(Records contained in a dataset)

════════

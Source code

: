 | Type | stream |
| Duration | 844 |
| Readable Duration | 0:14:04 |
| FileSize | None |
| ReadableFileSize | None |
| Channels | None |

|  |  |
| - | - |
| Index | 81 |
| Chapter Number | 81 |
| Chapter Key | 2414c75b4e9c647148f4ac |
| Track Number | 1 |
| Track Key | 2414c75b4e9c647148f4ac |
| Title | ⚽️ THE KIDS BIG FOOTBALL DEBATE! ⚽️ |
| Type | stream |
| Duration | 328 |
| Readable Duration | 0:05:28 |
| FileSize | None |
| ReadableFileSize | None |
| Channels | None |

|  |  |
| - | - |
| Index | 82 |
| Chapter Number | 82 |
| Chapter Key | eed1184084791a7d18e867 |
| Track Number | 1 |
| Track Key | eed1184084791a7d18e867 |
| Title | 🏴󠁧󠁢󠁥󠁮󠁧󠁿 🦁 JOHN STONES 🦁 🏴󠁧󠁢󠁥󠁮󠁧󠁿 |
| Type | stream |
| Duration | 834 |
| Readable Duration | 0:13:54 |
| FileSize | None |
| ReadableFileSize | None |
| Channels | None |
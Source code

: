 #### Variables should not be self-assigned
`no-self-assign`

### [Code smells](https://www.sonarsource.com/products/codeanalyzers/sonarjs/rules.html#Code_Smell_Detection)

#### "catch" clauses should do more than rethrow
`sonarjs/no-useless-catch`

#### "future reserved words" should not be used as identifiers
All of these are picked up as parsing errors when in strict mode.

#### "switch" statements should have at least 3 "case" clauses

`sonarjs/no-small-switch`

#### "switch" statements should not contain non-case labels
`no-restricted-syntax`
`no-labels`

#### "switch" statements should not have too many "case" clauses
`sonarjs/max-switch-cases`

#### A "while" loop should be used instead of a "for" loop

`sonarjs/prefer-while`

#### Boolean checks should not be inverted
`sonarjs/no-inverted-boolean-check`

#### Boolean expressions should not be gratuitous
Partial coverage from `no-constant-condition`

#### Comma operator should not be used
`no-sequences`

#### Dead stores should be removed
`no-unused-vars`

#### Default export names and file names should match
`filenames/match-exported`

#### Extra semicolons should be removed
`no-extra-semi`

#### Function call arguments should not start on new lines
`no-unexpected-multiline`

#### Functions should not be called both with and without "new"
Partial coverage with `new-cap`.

════════

*WORK INSTRUCTIONS*
Leave out every line before the one containing "#### Functions should". Transcribe that line and all lines after it through the end of the data above, exactly.

*FINAL ANSWER*
#### Functions should not be called both with and without "new"
Partial coverage with `new-cap`.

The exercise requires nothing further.